● Task description
If a line of the records contains the string "iframe", copy it out.

-=-=-=-=-

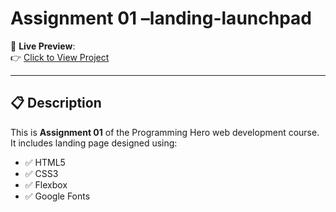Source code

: # Assignment 01 –landing-launchpad


🚀 **Live Preview**:  
👉 [Click to View Project](https://muntasir24.github.io/Programming-Hero/Assignment-01/)

---

## 📋 Description

This is **Assignment 01** of the Programming Hero web development course.  
It includes  landing page designed using:

- ✅ HTML5
- ✅ CSS3
- ✅ Flexbox
- ✅ Google Fonts




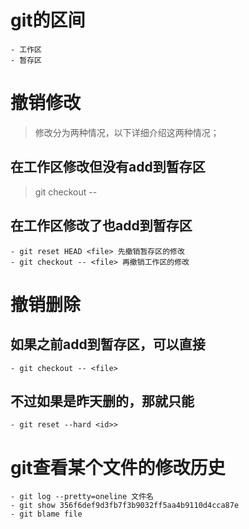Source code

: # git的区间
    - 工作区
    - 暂存区

# 撤销修改
> 修改分为两种情况，以下详细介绍这两种情况；
## 在工作区修改但没有add到暂存区
> git checkout -- <file>

## 在工作区修改了也add到暂存区    
    - git reset HEAD <file> 先撤销暂存区的修改
    - git checkout -- <file> 再撤销工作区的修改


# 撤销删除
## 如果之前add到暂存区，可以直接
    - git checkout -- <file>

## 不过如果是昨天删的，那就只能
    - git reset --hard <id>>
    

# git查看某个文件的修改历史
    - git log --pretty=oneline 文件名
    - git show 356f6def9d3fb7f3b9032ff5aa4b9110d4cca87e
    - git blame file

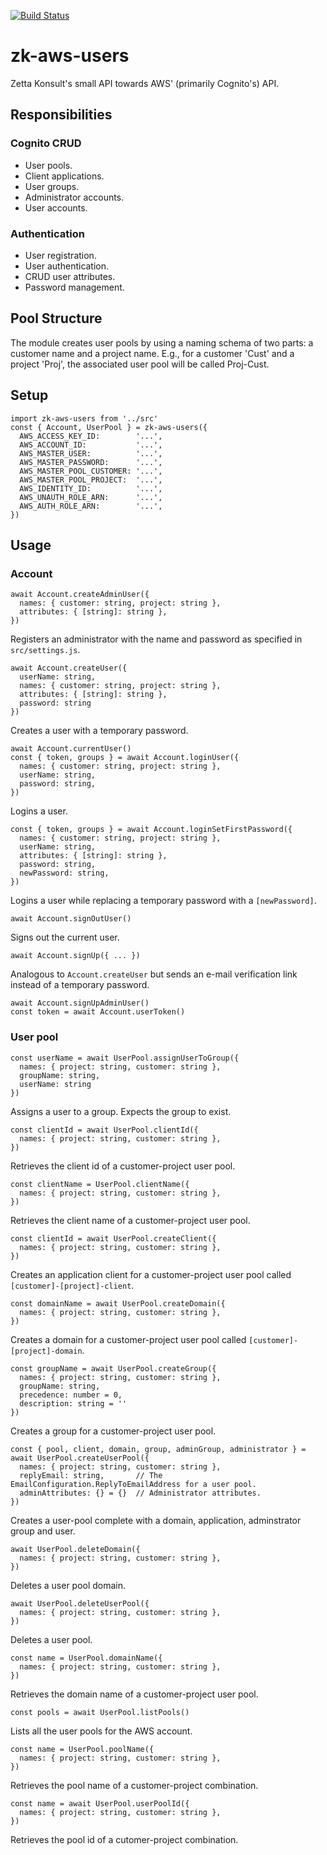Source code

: [![Build Status](https://travis-ci.org/ZettaKonsult/zk-open-modules.png)](https://travis-ci.org/ZettaKonsult/zk-open-modules)

# zk-aws-users

Zetta Konsult's small API towards AWS' (primarily Cognito's) API.

## Responsibilities

### Cognito CRUD
* User pools.
* Client applications.
* User groups.
* Administrator accounts.
* User accounts.

### Authentication

* User registration.
* User authentication.
* CRUD user attributes.
* Password management.

## Pool Structure

The module creates user pools by using a naming schema of two parts: a customer
name and a project name. E.g., for a customer 'Cust' and a project 'Proj',
the associated user pool will be called Proj-Cust.

## Setup

    import zk-aws-users from '../src'
    const { Account, UserPool } = zk-aws-users({
      AWS_ACCESS_KEY_ID:        '...',
      AWS_ACCOUNT_ID:           '...',
      AWS_MASTER_USER:          '...',
      AWS_MASTER_PASSWORD:      '...',
      AWS_MASTER_POOL_CUSTOMER: '...',
      AWS_MASTER_POOL_PROJECT:  '...',
      AWS_IDENTITY_ID:          '...',
      AWS_UNAUTH_ROLE_ARN:      '...',
      AWS_AUTH_ROLE_ARN:        '...',
    })

## Usage

### Account

    await Account.createAdminUser({
      names: { customer: string, project: string },
      attributes: { [string]: string },
    })

Registers an administrator with the name and password as specified in `src/settings.js`.

    await Account.createUser({
      userName: string,
      names: { customer: string, project: string },
      attributes: { [string]: string },
      password: string
    })

Creates a user with a temporary password.

    await Account.currentUser()             
    const { token, groups } = await Account.loginUser({
      names: { customer: string, project: string },
      userName: string,
      password: string,
    })

Logins a user.

    const { token, groups } = await Account.loginSetFirstPassword({
      names: { customer: string, project: string },
      userName: string,
      attributes: { [string]: string },
      password: string,
      newPassword: string,
    })

Logins a user while replacing a temporary password with a `[newPassword]`.

    await Account.signOutUser()

Signs out the current user.

    await Account.signUp({ ... })

Analogous to `Account.createUser` but sends an e-mail verification link instead of a temporary password.

    await Account.signUpAdminUser()         
    const token = await Account.userToken()

### User pool

    const userName = await UserPool.assignUserToGroup({
      names: { project: string, customer: string },
      groupName: string,
      userName: string
    })

Assigns a user to a group. Expects the group to exist.

    const clientId = await UserPool.clientId({
      names: { project: string, customer: string },
    })

Retrieves the client id of a customer-project user pool.

    const clientName = UserPool.clientName({
      names: { project: string, customer: string },
    })

Retrieves the client name of a customer-project user pool.

    const clientId = await UserPool.createClient({
      names: { project: string, customer: string },
    })

Creates an application client for a customer-project user pool called `[customer]-[project]-client`.

    const domainName = await UserPool.createDomain({
      names: { project: string, customer: string },
    })

Creates a domain for a customer-project user pool called `[customer]-[project]-domain`.

    const groupName = await UserPool.createGroup({
      names: { project: string, customer: string },
      groupName: string,
      precedence: number = 0,
      description: string = ''
    })

Creates a group for a customer-project user pool.

    const { pool, client, domain, group, adminGroup, administrator } = await UserPool.createUserPool({
      names: { project: string, customer: string },
      replyEmail: string,       // The EmailConfiguration.ReplyToEmailAddress for a user pool.
      adminAttributes: {} = {}  // Administrator attributes.
    })

Creates a user-pool complete with a domain, application, adminstrator group and user.

    await UserPool.deleteDomain({
      names: { project: string, customer: string },
    })

Deletes a user pool domain.

    await UserPool.deleteUserPool({
      names: { project: string, customer: string },
    })

Deletes a user pool.

    const name = UserPool.domainName({
      names: { project: string, customer: string },
    })

Retrieves the domain name of a customer-project user pool.

    const pools = await UserPool.listPools()

Lists all the user pools for the AWS account.

    const name = UserPool.poolName({
      names: { project: string, customer: string },
    })

Retrieves the pool name of a customer-project combination.

    const name = await UserPool.userPoolId({
      names: { project: string, customer: string },
    })

Retrieves the pool id of a cutomer-project combination.
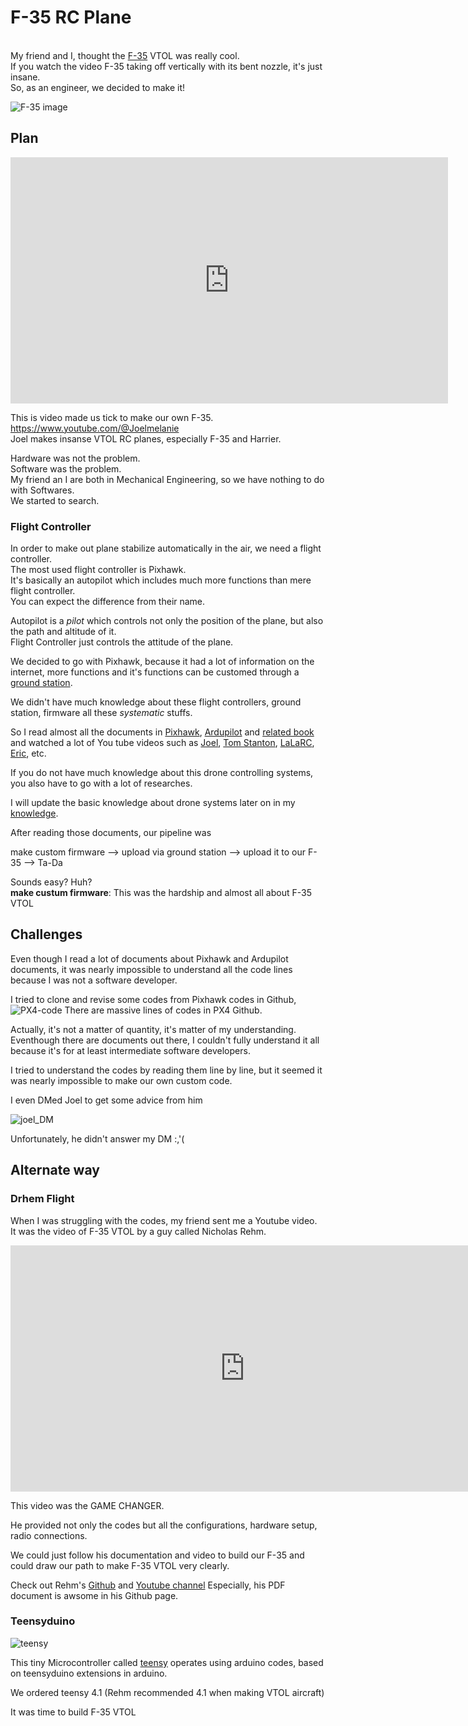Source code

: # F-35 RC Plane


<br>My friend and I, thought the [F-35](https://en.wikipedia.org/wiki/Lockheed_Martin_F-35_Lightning_II) VTOL was really cool.
<br>If you watch the video F-35 taking off vertically with its bent nozzle, it's just insane.
<br>So, as an engineer, we decided to make it!

![F-35 image](./images/F-35.jpg)


## Plan

<iframe width="700" height="394" src="https://www.youtube.com/embed/HAXxXYPeVF8" title="YouTube video player" frameborder="0" allow="accelerometer; autoplay; clipboard-write; encrypted-media; gyroscope; picture-in-picture; web-share" allowfullscreen></iframe>

This is video made us tick to make our own F-35.
<br>https://www.youtube.com/@Joelmelanie
<br>Joel makes insanse VTOL RC planes, especially F-35 and Harrier.

Hardware was not the problem.
<br>Software was the problem.
<br>My friend an I are both in Mechanical Engineering, so we have nothing to do with Softwares.
<br>We started to search.

### Flight Controller
In order to make out plane stabilize automatically in the air, we need a flight controller.
<br> The most used flight controller is Pixhawk.
<br> It's basically an autopilot which includes much more functions than mere flight controller.
<br> You can expect the difference from their name.

Autopilot is a *pilot* which controls not only the position of the plane, but also the path and altitude of it.
<br>Flight Controller just controls the attitude of the plane. 

We decided to go with Pixhawk, because it had a lot of information on the internet, more functions and it's functions can be customed through a [ground station](https://ardupilot.org/copter/docs/common-choosing-a-ground-station.html).

We didn't have much knowledge about these flight controllers, ground station, firmware all these *systematic* stuffs.

So I read almost all the documents in [Pixhawk](https://docs.px4.io/main/en/), [Ardupilot](https://ardupilot.org/ardupilot/) and [related book](https://www.google.com/search?sxsrf=AB5stBgRWb5D3NrwvdVkej-g_C-inb3OLQ:1689406696141&q=pixhawk+book&tbm=isch&sa=X&ved=2ahUKEwjysoSwmpCAAxUSFogKHZm7AHcQ0pQJegQIDBAB&biw=774&bih=734&dpr=1.65#imgrc=B7kvdXj1sqTjnM) and watched a lot of You tube videos such as [Joel](https://www.youtube.com/@Joelmelanie), [Tom Stanton](https://www.youtube.com/@TomStantonEngineering), [LaLaRC](https://www.youtube.com/@LaLaRC), [Eric](https://www.youtube.com/@ericmaglio6540), etc.

If you do not have much knowledge about this drone controlling systems, you also have to go with a lot of researches. 

I will update the basic knowledge about drone systems later on in my [knowledge](/Knowledge/Knowledge).

After reading those documents, our pipeline was

make custom firmware --> upload via ground station --> upload it to our F-35 --> Ta-Da

Sounds easy? Huh? 
<br>**make custum firmware**: This was the hardship and almost all about F-35 VTOL 

## Challenges

Even though I read a lot of documents about Pixhawk and Ardupilot documents, it was nearly impossible to understand all the code lines because I was not a software developer.

I tried to clone and revise some codes from Pixhawk codes in Github,
![PX4-code](./images/PX4-code.jpg)
There are massive lines of codes in PX4 Github.

Actually, it's not a matter of quantity, it's matter of my understanding.
<br>Eventhough there are documents out there, I couldn't fully understand it all because it's for at least intermediate software developers.

I tried to understand the codes by reading them line by line, but it seemed it was nearly impossible to make our own custom code.

I even DMed Joel to get some advice from him

![joel_DM](./images/joel-DM.jpg)

Unfortunately, he didn't answer my DM :,'(

## Alternate way

### Drhem Flight

When I was struggling with the codes, my friend sent me a Youtube video.
<br> It was the video of F-35 VTOL by a guy called Nicholas Rehm.
<iframe width="750" height="394" src="https://www.youtube.com/embed/tlD0C5CrWcA" title="YouTube video player" frameborder="0" allow="accelerometer; autoplay; clipboard-write; encrypted-media; gyroscope; picture-in-picture; web-share" allowfullscreen></iframe> 

This video was the GAME CHANGER.

He provided not only the codes but all the configurations, hardware setup, radio connections.

We could just follow his documentation and video to build our F-35 and could draw our path to make F-35 VTOL very clearly.

Check out Rehm's [Github](https://github.com/nickrehm/dRehmFlight) and [Youtube channel](https://www.youtube.com/@NicholasRehm)
Especially, his PDF document is awsome in his Github page.
### Teensyduino

![teensy](./images/teensy.jpg)

This tiny Microcontroller called [teensy](https://www.pjrc.com/teensy/index.html) operates using arduino codes, based on teensyduino extensions in arduino.

We ordered teensy 4.1 (Rehm recommended 4.1 when making VTOL aircraft)

It was time to build F-35 VTOL
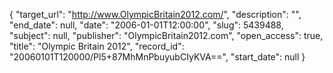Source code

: {
  "target_url": "http://www.OlympicBritain2012.com/", 
  "description": "", 
  "end_date": null, 
  "date": "2006-01-01T12:00:00", 
  "slug": 5439488, 
  "subject": null, 
  "publisher": "OlympicBritain2012.com", 
  "open_access": true, 
  "title": "Olympic Britain 2012", 
  "record_id": "20060101T120000/Pl5+87MhMnPbuyubCIyKVA==", 
  "start_date": null
}

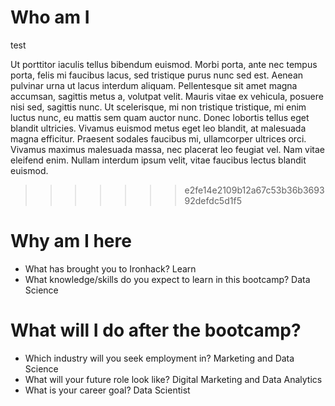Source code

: # Who am I

test

Ut porttitor iaculis tellus bibendum euismod. Morbi porta, ante nec tempus porta, felis mi faucibus lacus, sed tristique purus nunc sed est. Aenean pulvinar urna ut lacus interdum aliquam. Pellentesque sit amet magna accumsan, sagittis metus a, volutpat velit. Mauris vitae ex vehicula, posuere nisi sed, sagittis nunc. Ut scelerisque, mi non tristique tristique, mi enim luctus nunc, eu mattis sem quam auctor nunc. Donec lobortis tellus eget blandit ultricies. Vivamus euismod metus eget leo blandit, at malesuada magna efficitur. Praesent sodales faucibus mi, ullamcorper ultrices orci. Vivamus maximus malesuada massa, nec placerat leo feugiat vel. Nam vitae eleifend enim. Nullam interdum ipsum velit, vitae faucibus lectus blandit euismod.
>>>>>>> e2fe14e2109b12a67c53b36b369392defdc5d1f5

# Why am I here

* What has brought you to Ironhack? Learn
* What knowledge/skills do you expect to learn in this bootcamp? Data Science

# What will I do after the bootcamp?

* Which industry will you seek employment in? Marketing and Data Science
* What will your future role look like? Digital Marketing and Data Analytics
* What is your career goal? Data Scientist
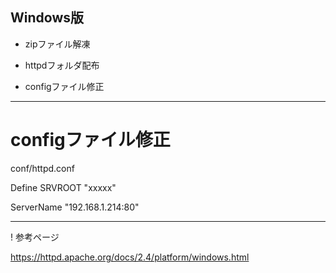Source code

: 
## Windows版

* zipファイル解凍

* httpdフォルダ配布

* configファイル修正


---

# configファイル修正

conf/httpd.conf

Define SRVROOT "xxxxx"

ServerName "192.168.1.214:80"


---
! 参考ページ

https://httpd.apache.org/docs/2.4/platform/windows.html
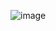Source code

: ![image](https://github.com/schalemberg/Curso-Cloud/assets/106849844/eec3063a-9410-4d4e-ab21-413760473d80)
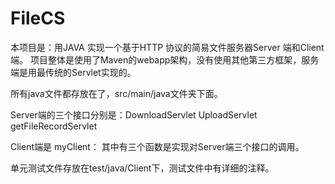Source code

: # FileCS
本项目是：用JAVA 实现一个基于HTTP 协议的简易文件服务器Server 端和Client 端。
项目整体是使用了Maven的webapp架构，没有使用其他第三方框架，服务端是用最传统的Servlet实现的。

所有java文件都存放在了，src/main/java文件夹下面。

Server端的三个接口分别是：DownloadServlet  UploadServlet  getFileRecordServlet

Client端是  myClient：
其中有三个函数是实现对Server端三个接口的调用。

单元测试文件存放在test/java/Client下，测试文件中有详细的注释。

-=-=-=-=-

● Worked solution
<iframe width="700" height="394" src="https://www.youtube.com/embed/HAXxXYPeVF8" title="YouTube video player" frameborder="0" allow="accelerometer; autoplay; clipboard-write; encrypted-media; gyroscope; picture-in-picture; web-share" allowfullscreen></iframe>
<iframe width="750" height="394" src="https://www.youtube.com/embed/tlD0C5CrWcA" title="YouTube video player" frameborder="0" allow="accelerometer; autoplay; clipboard-write; encrypted-media; gyroscope; picture-in-picture; web-share" allowfullscreen></iframe> 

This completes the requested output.